## Exercise requirements:
Below are several records. Retype exactly those lines running from the one with "- **Ekran Görüntüsü**: Şüpheli" through the one with "- **Oyun Hızı**: Bu", end lines included, and no others.
** Data records follows **
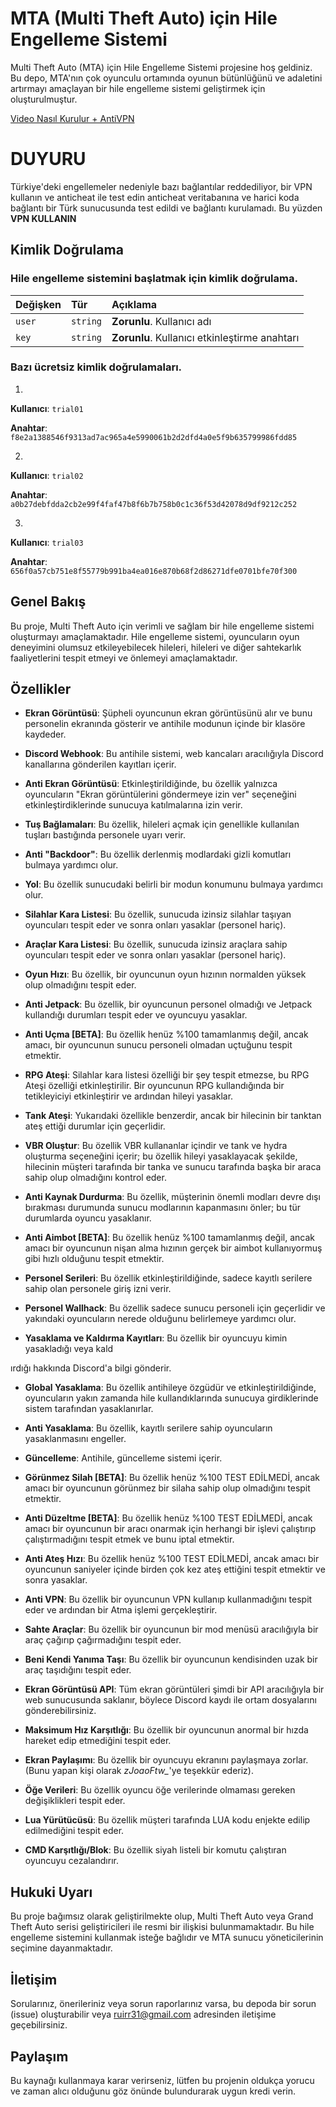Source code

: # **MTA (Multi Theft Auto) için Hile Engelleme Sistemi**

Multi Theft Auto (MTA) için Hile Engelleme Sistemi projesine hoş geldiniz. Bu depo, MTA'nın çok oyunculu ortamında oyunun bütünlüğünü ve adaletini artırmayı amaçlayan bir hile engelleme sistemi geliştirmek için oluşturulmuştur.

[Video Nasıl Kurulur + AntiVPN](https://youtu.be/XuNNihYl7KE)

# DUYURU
Türkiye'deki engellemeler nedeniyle bazı bağlantılar reddediliyor, bir VPN kullanın ve anticheat ile test edin
anticheat veritabanına ve harici koda bağlantı bir Türk sunucusunda test edildi ve bağlantı kurulamadı.
Bu yüzden **VPN KULLANIN**

## Kimlik Doğrulama

### Hile engelleme sistemini başlatmak için kimlik doğrulama.

| Değişken | Tür      | Açıklama                             |
| :------- | :------- | :------------------------------------ |
| `user`   | `string` | **Zorunlu**. Kullanıcı adı           |
| `key`    | `string` | **Zorunlu**. Kullanıcı etkinleştirme anahtarı |

### Bazı ücretsiz kimlik doğrulamaları.

1.
**Kullanıcı**: `trial01`

**Anahtar**: `f8e2a1388546f9313ad7ac965a4e5990061b2d2dfd4a0e5f9b635799986fdd85`

2.
**Kullanıcı**: `trial02`

**Anahtar**: `a0b27debfdda2cb2e99f4faf47b8f6b7b758b0c1c36f53d42078d9df9212c252`

3.
**Kullanıcı**: `trial03`

**Anahtar**: `656f0a57cb751e8f55779b991ba4ea016e870b68f2d86271dfe0701bfe70f300`

## Genel Bakış

Bu proje, Multi Theft Auto için verimli ve sağlam bir hile engelleme sistemi oluşturmayı amaçlamaktadır. Hile engelleme sistemi, oyuncuların oyun deneyimini olumsuz etkileyebilecek hileleri, hileleri ve diğer sahtekarlık faaliyetlerini tespit etmeyi ve önlemeyi amaçlamaktadır.

## Özellikler

- **Ekran Görüntüsü**: Şüpheli oyuncunun ekran görüntüsünü alır ve bunu personelin ekranında gösterir ve antihile modunun içinde bir klasöre kaydeder.

- **Discord Webhook**: Bu antihile sistemi, web kancaları aracılığıyla Discord kanallarına gönderilen kayıtları içerir.

- **Anti Ekran Görüntüsü**: Etkinleştirildiğinde, bu özellik yalnızca oyuncuların "Ekran görüntülerini göndermeye izin ver" seçeneğini etkinleştirdiklerinde sunucuya katılmalarına izin verir.

- **Tuş Bağlamaları**: Bu özellik, hileleri açmak için genellikle kullanılan tuşları bastığında personele uyarı verir.

- **Anti "Backdoor"**: Bu özellik derlenmiş modlardaki gizli komutları bulmaya yardımcı olur.

- **Yol**: Bu özellik sunucudaki belirli bir modun konumunu bulmaya yardımcı olur.

- **Silahlar Kara Listesi**: Bu özellik, sunucuda izinsiz silahlar taşıyan oyuncuları tespit eder ve sonra onları yasaklar (personel hariç).

- **Araçlar Kara Listesi**: Bu özellik, sunucuda izinsiz araçlara sahip oyuncuları tespit eder ve sonra onları yasaklar (personel hariç).

- **Oyun Hızı**: Bu özellik, bir oyuncunun oyun hızının normalden yüksek olup olmadığını tespit eder.

- **Anti Jetpack**: Bu özellik, bir oyuncunun personel olmadığı ve Jetpack kullandığı durumları tespit eder ve oyuncuyu yasaklar.

- **Anti Uçma [BETA]**: Bu özellik henüz %100 tamamlanmış değil, ancak amacı, bir oyuncunun sunucu personeli olmadan uçtuğunu tespit etmektir.

- **RPG Ateşi**: Silahlar kara listesi özelliği bir şey tespit etmezse, bu RPG Ateşi özelliği etkinleştirilir. Bir oyuncunun RPG kullandığında bir tetikleyiciyi etkinleştirir ve ardından hileyi yasaklar.

- **Tank Ateşi**: Yukarıdaki özellikle benzerdir, ancak bir hilecinin bir tanktan ateş ettiği durumlar için geçerlidir.

- **VBR Oluştur**: Bu özellik VBR kullananlar içindir ve tank ve hydra oluşturma seçeneğini içerir; bu özellik hileyi yasaklayacak şekilde, hilecinin müşteri tarafında bir tanka ve sunucu tarafında başka bir araca sahip olup olmadığını kontrol eder.

- **Anti Kaynak Durdurma**: Bu özellik, müşterinin önemli modları devre dışı bırakması durumunda sunucu modlarının kapanmasını önler; bu tür durumlarda oyuncu yasaklanır.

- **Anti Aimbot [BETA]**: Bu özellik henüz %100 tamamlanmış değil, ancak amacı bir oyuncunun nişan alma hızının gerçek bir aimbot kullanıyormuş gibi hızlı olduğunu tespit etmektir.

- **Personel Serileri**: Bu özellik etkinleştirildiğinde, sadece kayıtlı serilere sahip olan personele giriş izni verir.

- **Personel Wallhack**: Bu özellik sadece sunucu personeli için geçerlidir ve yakındaki oyuncuların nerede olduğunu belirlemeye yardımcı olur.

- **Yasaklama ve Kaldırma Kayıtları**: Bu özellik bir oyuncuyu kimin yasakladığı veya kald

ırdığı hakkında Discord'a bilgi gönderir.

- **Global Yasaklama**: Bu özellik antihileye özgüdür ve etkinleştirildiğinde, oyuncuların yakın zamanda hile kullandıklarında sunucuya girdiklerinde sistem tarafından yasaklanırlar.

- **Anti Yasaklama**: Bu özellik, kayıtlı serilere sahip oyuncuların yasaklanmasını engeller.

- **Güncelleme**: Antihile, güncelleme sistemi içerir.

- **Görünmez Silah [BETA]**: Bu özellik henüz %100 TEST EDİLMEDİ, ancak amacı bir oyuncunun görünmez bir silaha sahip olup olmadığını tespit etmektir.

- **Anti Düzeltme [BETA]**: Bu özellik henüz %100 TEST EDİLMEDİ, ancak amacı bir oyuncunun bir aracı onarmak için herhangi bir işlevi çalıştırıp çalıştırmadığını tespit etmek ve bunu iptal etmektir.

- **Anti Ateş Hızı**: Bu özellik henüz %100 TEST EDİLMEDİ, ancak amacı bir oyuncunun saniyeler içinde birden çok kez ateş ettiğini tespit etmektir ve sonra yasaklar.

- **Anti VPN**: Bu özellik bir oyuncunun VPN kullanıp kullanmadığını tespit eder ve ardından bir Atma işlemi gerçekleştirir.

- **Sahte Araçlar**: Bu özellik bir oyuncunun bir mod menüsü aracılığıyla bir araç çağırıp çağırmadığını tespit eder.

- **Beni Kendi Yanıma Taşı**: Bu özellik bir oyuncunun kendisinden uzak bir araç taşıdığını tespit eder.

- **Ekran Görüntüsü API**: Tüm ekran görüntüleri şimdi bir API aracılığıyla bir web sunucusunda saklanır, böylece Discord kaydı ile ortam dosyalarını gönderebilirsiniz.

- **Maksimum Hız Karşıtlığı**: Bu özellik bir oyuncunun anormal bir hızda hareket edip etmediğini tespit eder.

- **Ekran Paylaşımı**: Bu özellik bir oyuncuyu ekranını paylaşmaya zorlar. (Bunu yapan kişi olarak *zJoaoFtw_*'ye teşekkür ederiz).

- **Öğe Verileri**: Bu özellik oyuncu öğe verilerinde olmaması gereken değişiklikleri tespit eder.

- **Lua Yürütücüsü**: Bu özellik müşteri tarafında LUA kodu enjekte edilip edilmediğini tespit eder.

- **CMD Karşıtlığı/Blok**: Bu özellik siyah listeli bir komutu çalıştıran oyuncuyu cezalandırır.

## Hukuki Uyarı

Bu proje bağımsız olarak geliştirilmekte olup, Multi Theft Auto veya Grand Theft Auto serisi geliştiricileri ile resmi bir ilişkisi bulunmamaktadır. Bu hile engelleme sistemini kullanmak isteğe bağlıdır ve MTA sunucu yöneticilerinin seçimine dayanmaktadır.

## İletişim

Sorularınız, önerileriniz veya sorun raporlarınız varsa, bu depoda bir sorun (issue) oluşturabilir veya [ruirr31@gmail.com](mailto:ruirr31@gmail.com) adresinden iletişime geçebilirsiniz.

## Paylaşım

Bu kaynağı kullanmaya karar verirseniz, lütfen bu projenin oldukça yorucu ve zaman alıcı olduğunu göz önünde bulundurarak uygun kredi verin.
** End of Data records **
## Written solution:
- **Ekran Görüntüsü**: Şüpheli oyuncunun ekran görüntüsünü alır ve bunu personelin ekranında gösterir ve antihile modunun içinde bir klasöre kaydeder.

- **Discord Webhook**: Bu antihile sistemi, web kancaları aracılığıyla Discord kanallarına gönderilen kayıtları içerir.

- **Anti Ekran Görüntüsü**: Etkinleştirildiğinde, bu özellik yalnızca oyuncuların "Ekran görüntülerini göndermeye izin ver" seçeneğini etkinleştirdiklerinde sunucuya katılmalarına izin verir.

- **Tuş Bağlamaları**: Bu özellik, hileleri açmak için genellikle kullanılan tuşları bastığında personele uyarı verir.

- **Anti "Backdoor"**: Bu özellik derlenmiş modlardaki gizli komutları bulmaya yardımcı olur.

- **Yol**: Bu özellik sunucudaki belirli bir modun konumunu bulmaya yardımcı olur.

- **Silahlar Kara Listesi**: Bu özellik, sunucuda izinsiz silahlar taşıyan oyuncuları tespit eder ve sonra onları yasaklar (personel hariç).

- **Araçlar Kara Listesi**: Bu özellik, sunucuda izinsiz araçlara sahip oyuncuları tespit eder ve sonra onları yasaklar (personel hariç).

- **Oyun Hızı**: Bu özellik, bir oyuncunun oyun hızının normalden yüksek olup olmadığını tespit eder.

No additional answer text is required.